Thursday, August 16, 2012

Wise delinquency


Could this be true? (If so, it could put a lot of consultants out of business)
... when decision makers use informal deliberative techniques rather than textbook formal decision methods, they are usually doing so quite appropriately, since deliberation better fits their decision challenges than those formal methods.

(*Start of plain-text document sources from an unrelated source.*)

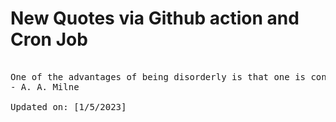 # New Quotes via Github action and Cron Job

<pre>
<!-- #quote -->
One of the advantages of being disorderly is that one is constantly making exciting discoveries.
- A. A. Milne

Updated on: [1/5/2023]
<!-- #quoteEnd -->
</pre>
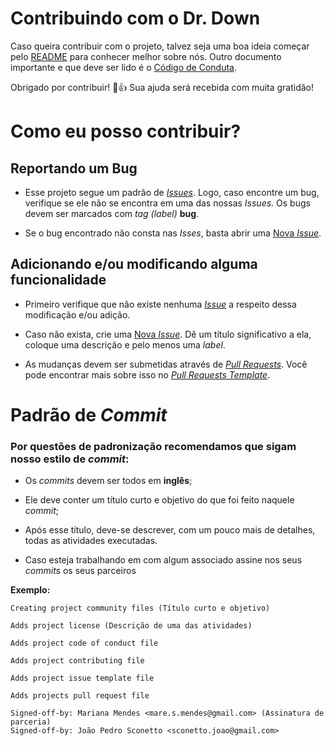 # Contribuindo com o Dr. Down

Caso queira contribuir com o projeto, talvez seja uma boa ideia começar pelo [README](https://github.com/fga-gpp-mds/2018.1-Dr-Down) para conhecer melhor sobre nós. 
Outro documento importante e que deve ser lido é o [Código de Conduta](https://github.com/fga-gpp-mds/2018.1-Dr-Down/blob/support/community-files/CODE_OF_CONDUCT.md).

Obrigado por contribuir! :tada::+1: Sua ajuda será recebida com muita gratidão!


# Como eu posso contribuir?

## Reportando um Bug

* Esse projeto segue um padrão de [_Issues_](https://github.com/fga-gpp-mds/2018.1-Dr-Down/blob/support/community-files/ISSUE_TEMPLATE.md). Logo, caso encontre um bug, verifique se ele não se encontra em uma das nossas _Issues_. Os bugs devem ser marcados com _tag (label)_ __bug__.

* Se o bug encontrado não consta nas _Isses_, basta abrir uma [Nova _Issue_](https://github.com/fga-gpp-mds/2018.1-Dr-Down/issues/new).


## Adicionando e/ou modificando alguma funcionalidade

* Primeiro verifique que não existe nenhuma [_Issue_](https://github.com/fga-gpp-mds/2018.1-Dr-Down/blob/support/community-files/ISSUE_TEMPLATE.md) a respeito dessa modificação e/ou adição.

* Caso não exista, crie uma [Nova _Issue_](https://github.com/fga-gpp-mds/2018.1-Dr-Down/issues/new). Dê um título significativo a ela, coloque uma descrição e pelo menos uma _label_.

* As mudanças devem ser submetidas através de [_Pull Requests_](https://github.com/fga-gpp-mds/2018.1-Dr-Down/compare). Você pode encontrar mais sobre isso no [_Pull Requests Template_](https://github.com/fga-gpp-mds/2018.1-Dr-Down/blob/support/community-files/PULL_REQUEST_TEMPLATE.md).


# Padrão de _Commit_

### Por questões de padronização recomendamos que sigam nosso estilo de _commit_:

* Os _commits_ devem ser todos em __inglês__;

* Ele deve conter um título curto e objetivo do que foi feito naquele _commit_;

* Após esse título, deve-se descrever, com um pouco mais de detalhes, todas as atividades executadas.

* Caso esteja trabalhando em com algum associado assine nos seus _commits_ os seus parceiros

__Exemplo:__

    Creating project community files (Título curto e objetivo)

    Adds project license (Descrição de uma das atividades)

    Adds project code of conduct file

    Adds project contributing file

    Adds project issue template file

    Adds projects pull request file

    Signed-off-by: Mariana Mendes <mare.s.mendes@gmail.com> (Assinatura de parceria)
    Signed-off-by: João Pedro Sconetto <sconetto.joao@gmail.com>







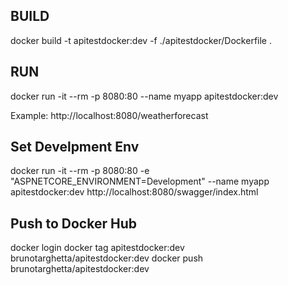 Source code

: ﻿BUILD
------
docker build -t apitestdocker:dev -f ./apitestdocker/Dockerfile .

RUN
-----
docker run -it --rm -p 8080:80 --name myapp apitestdocker:dev


Example: http://localhost:8080/weatherforecast


Set Develpment Env
--------------------
docker run -it --rm -p 8080:80 -e "ASPNETCORE_ENVIRONMENT=Development" --name myapp apitestdocker:dev
http://localhost:8080/swagger/index.html



Push to Docker Hub
---------------------
docker login
docker tag apitestdocker:dev brunotarghetta/apitestdocker:dev
docker push brunotarghetta/apitestdocker:dev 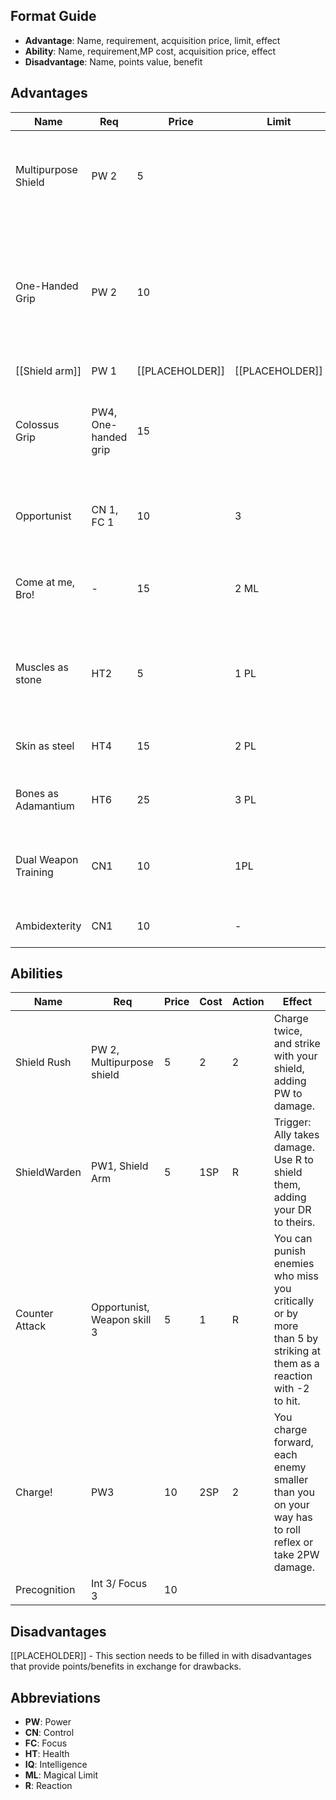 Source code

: 
## Format Guide
- **Advantage**: Name, requirement, acquisition price, limit, effect
- **Ability**: Name, requirement,MP cost, acquisition price, effect  
- **Disadvantage**: Name, points value, benefit

## Advantages

| **Name**             | **Req**              | **Price**       | **Limit**       | **Effect**                                                                                                                                                               |
| -------------------- | -------------------- | --------------- | --------------- | ------------------------------------------------------------------------------------------------------------------------------------------------------------------------ |
| Multipurpose Shield  | PW 2                 | 5               |                 | You can strike with a shield without losing your defensive bonus. Shield boss/rim counts as 1h weapon.                                                                   |
| One-Handed Grip      | PW 2                 | 10              |                 | Select a non-large two-handed weapon - you can use it with one-handed skill in one hand. Damage Multiplier is calculated as 1h. Remove "Defensive" trait when using 1-h. |
| [[Shield arm]]       | PW 1                 | [[PLACEHOLDER]] | [[PLACEHOLDER]] | [[PLACEHOLDER]]                                                                                                                                                          |
| Colossus Grip        | PW4, One-handed grip | 15              |                 | Remove limitations from One-Handed Grip. Damage Multiplier is calculated for two two-handed weapons.                                                                     |
| Opportunist          | CN 1, FC 1           | 10              | 3               | You gain "reactive strike" (see Pf2e reactive strike, remove casting part)                                                                                               |
| Come at me, Bro!     | -                    | 15              | 2 ML            | Living creatures instinctively know you are the most dangerous in the group, targeting you first.                                                                        |
| Muscles as stone     | HT2                  | 5               | 1 PL            | Cannot remove. Increase your DR by 1. This Extra DR cannot be bypassed and is not calculated for armour bypassing.                                                       |
| Skin as steel        | HT4                  | 15              | 2 PL            | As above, but DR is 3.(Upgrade over muscle of stone)                                                                                                                     |
| Bones as Adamantium  | HT6                  | 25              | 3 PL            | As above, but DR is 5.(upgrade over Bones As Adamantium)                                                                                                                 |
| Dual Weapon Training | CN1                  | 10              | 1PL             | When dual-wielding second weapon attack doesn't cost SP. Traits from both weapons stack.                                                                                 |
| Ambidexterity        | CN1                  | 10              | -               | Your off-hand doesn't suffer from penalties.                                                                                                                             |

## Abilities

| **Name**       | **Req**                     | **Price** | **Cost** | **Action** | **Effect**                                                                                                         |
| -------------- | --------------------------- | --------- | -------- | ---------- | ------------------------------------------------------------------------------------------------------------------ |
| Shield Rush    | PW 2, Multipurpose shield   | 5         | 2        | 2          | Charge twice, and strike with your shield, adding PW to damage.                                                    |
| ShieldWarden   | PW1, Shield Arm             | 5         | 1SP      | R          | Trigger: Ally takes damage. Use R to shield them, adding your DR to theirs.                                        |
| Counter Attack | Opportunist, Weapon skill 3 | 5         | 1        | R          | You can punish enemies who miss you critically or by more than 5 by striking at them as a reaction with -2 to hit. |
| Charge!        | PW3                         | 10        | 2SP      | 2          | You charge forward, each enemy smaller than you on your way has to roll reflex or take 2PW damage.                 |
| Precognition   | Int 3/ Focus 3              | 10        |          |            |                                                                                                                    |

## Disadvantages

[[PLACEHOLDER]] - This section needs to be filled in with disadvantages that provide points/benefits in exchange for drawbacks.

## Abbreviations
- **PW**: Power
- **CN**: Control  
- **FC**: Focus
- **HT**: Health
- **IQ**: Intelligence
- **ML**: Magical Limit
- **R**: Reaction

This is the editor's lead-in to "The Wise Delinquency of Decision Makers", an article by Tim Van Gelder in Quadrant, March 2010 No 464 (Volume LIV, Number 3), p.40-43

I was put onto this by an interesting post on IBIS, a structured decision and argument tool, by EightToLate

So, what does brother van Gelder tell us? After interviewing a number of military officers (and others), all trained in depth in decision methodology, he concluded that few ever used their training explicitly for decision making. (We have to be careful here since we know from proven research that intuition is a learned response from real experience; thus, we can't dismiss their training out of hand. See: Gladwell, or Kahneman, among others)

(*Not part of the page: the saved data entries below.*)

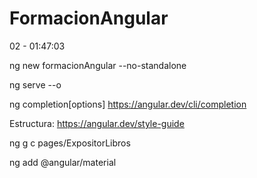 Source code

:# FormacionAngular

02 - 01:47:03

ng new formacionAngular --no-standalone

ng serve --o

ng completion[options]
https://angular.dev/cli/completion

Estructura:
https://angular.dev/style-guide

ng g c pages/ExpositorLibros

ng add @angular/material
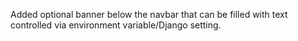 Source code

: Added optional banner below the navbar that can be filled with text controlled via environment variable/Django setting.
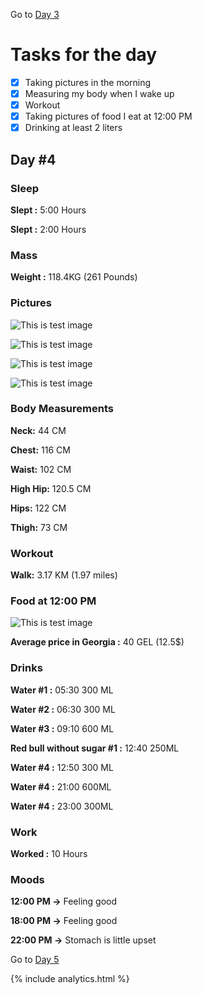 Go to [Day 3](https://groot.ge/day3)

# Tasks for the day

- [x] Taking pictures in the morning
- [x] Measuring my body when I wake up
- [x] Workout
- [x] Taking pictures of food I eat at 12:00 PM
- [x] Drinking at least 2 liters

## Day #4

### Sleep

**Slept :** 5:00 Hours

**Slept :** 2:00 Hours

### Mass

**Weight :** 118.4KG (261 Pounds)

### Pictures

![This is test image](./assets/4/front.jpg)

![This is test image](./assets/4/left.jpg)

![This is test image](./assets/4/back.jpg)

![This is test image](./assets/4/right.jpg)

### Body Measurements

**Neck:** 44 CM

**Chest:** 116 CM

**Waist:** 102 CM

**High Hip:** 120.5 CM

**Hips:** 122 CM

**Thigh:** 73 CM

### Workout

**Walk:** 3.17 KM (1.97 miles)

### Food at 12:00 PM

![This is test image](./assets/4/food.png)

**Average price in Georgia :** 40 GEL (12.5$)

### Drinks

**Water #1 :** 05:30 300 ML

**Water #2 :** 06:30 300 ML

**Water #3 :** 09:10 600 ML

**Red bull without sugar #1 :** 12:40 250ML

**Water #4 :** 12:50 300 ML

**Water #4 :** 21:00 600ML

**Water #4 :** 23:00 300ML

### Work

**Worked :** 10 Hours

### Moods

**12:00 PM ->** Feeling good

**18:00 PM ->** Feeling good

**22:00 PM ->** Stomach is little upset

Go to [Day 5](https://groot.ge/day5)

{% include analytics.html %}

He gives us this anecdote:
Some years ago I (Percy Diaconis) was trying to decide whether or not to move to Harvard from Stanford. I had bored my friends silly with endless discussion. Finally, one of them said, "You're one of our leading decision theorists. Maybe you should make a list of the costs and benefits and try to roughly calculate your expected utility." Without thinking, I blurted
out, "Come on, Sandy, this is serious."

Oh well!

van Gelder gives four reasons for such delinquency:
  • "First, there are the intrinsic biases and limitations built into each of our minds by virtue of the fact that our thinking equipment is the result of a long, haphazard and incomplete evolutionary process.
  • Second, there are the ill effects of the passions—temper, envy, pride, fear. Emotions are an unavoidable and often helpful aspect of human decision-making, but they can also be the enemy of wisdom.
  • Third, there are problems which arise due to the fact that important deliberative decisions are often made not by individuals but by small groups such as boards or committees.
  • Finally, compounding the above is the untutored manner in which people engage in deliberation. The regrettable fact is that few people have ever had any training in the art of deliberative decision-making."
Good grief! It's a wonder that anything gets decided on its merits!